TASK TO COMPLETE:
Give again every line from the one with "这本书实际上更像是一本参考书，所以很难从中学习。" through the last line of the data, exactly, and leave out the lines before it.

Saved data entries:
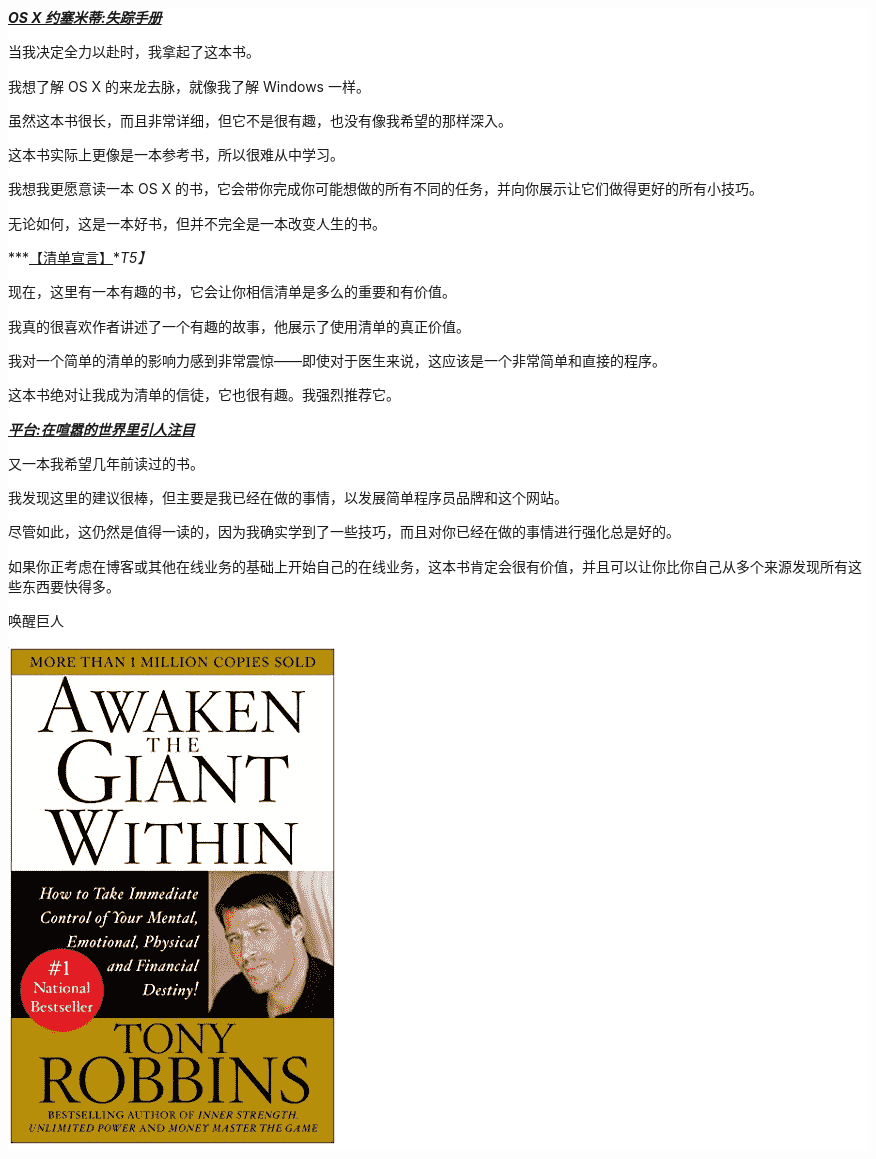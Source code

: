 ***[OS X 约塞米蒂:失踪手册](http://www.amazon.com/exec/obidos/ASIN/1491947160/makithecompsi-20)***

当我决定全力以赴时，我拿起了这本书。

我想了解 OS X 的来龙去脉，就像我了解 Windows 一样。

虽然这本书很长，而且非常详细，但它不是很有趣，也没有像我希望的那样深入。

这本书实际上更像是一本参考书，所以很难从中学习。

我想我更愿意读一本 OS X 的书，它会带你完成你可能想做的所有不同的任务，并向你展示让它们做得更好的所有小技巧。

无论如何，这是一本好书，但并不完全是一本改变人生的书。

***[【清单宣言】](http://www.amazon.com/exec/obidos/ASIN/0312430000/makithecompsi-20)**T5】*

现在，这里有一本有趣的书，它会让你相信清单是多么的重要和有价值。

我真的很喜欢作者讲述了一个有趣的故事，他展示了使用清单的真正价值。

我对一个简单的清单的影响力感到非常震惊——即使对于医生来说，这应该是一个非常简单和直接的程序。

这本书绝对让我成为清单的信徒，它也很有趣。我强烈推荐它。

***[平台:在喧嚣的世界里引人注目](http://www.amazon.com/exec/obidos/ASIN/159555503X/makithecompsi-20)***

又一本我希望几年前读过的书。

我发现这里的建议很棒，但主要是我已经在做的事情，以发展简单程序员品牌和这个网站。

尽管如此，这仍然是值得一读的，因为我确实学到了一些技巧，而且对你已经在做的事情进行强化总是好的。

如果你正考虑在博客或其他在线业务的基础上开始自己的在线业务，这本书肯定会很有价值，并且可以让你比你自己从多个来源发现所有这些东西要快得多。

唤醒巨人



![Book Cover](img/c892dd71d6da63fe23914c7ff3c37eed.png)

RESPONSE:
这本书实际上更像是一本参考书，所以很难从中学习。

我想我更愿意读一本 OS X 的书，它会带你完成你可能想做的所有不同的任务，并向你展示让它们做得更好的所有小技巧。

无论如何，这是一本好书，但并不完全是一本改变人生的书。

***[【清单宣言】](http://www.amazon.com/exec/obidos/ASIN/0312430000/makithecompsi-20)**T5】*

现在，这里有一本有趣的书，它会让你相信清单是多么的重要和有价值。

我真的很喜欢作者讲述了一个有趣的故事，他展示了使用清单的真正价值。

我对一个简单的清单的影响力感到非常震惊——即使对于医生来说，这应该是一个非常简单和直接的程序。

这本书绝对让我成为清单的信徒，它也很有趣。我强烈推荐它。

***[平台:在喧嚣的世界里引人注目](http://www.amazon.com/exec/obidos/ASIN/159555503X/makithecompsi-20)***

又一本我希望几年前读过的书。

我发现这里的建议很棒，但主要是我已经在做的事情，以发展简单程序员品牌和这个网站。

尽管如此，这仍然是值得一读的，因为我确实学到了一些技巧，而且对你已经在做的事情进行强化总是好的。

如果你正考虑在博客或其他在线业务的基础上开始自己的在线业务，这本书肯定会很有价值，并且可以让你比你自己从多个来源发现所有这些东西要快得多。

唤醒巨人



![Book Cover](img/c892dd71d6da63fe23914c7ff3c37eed.png)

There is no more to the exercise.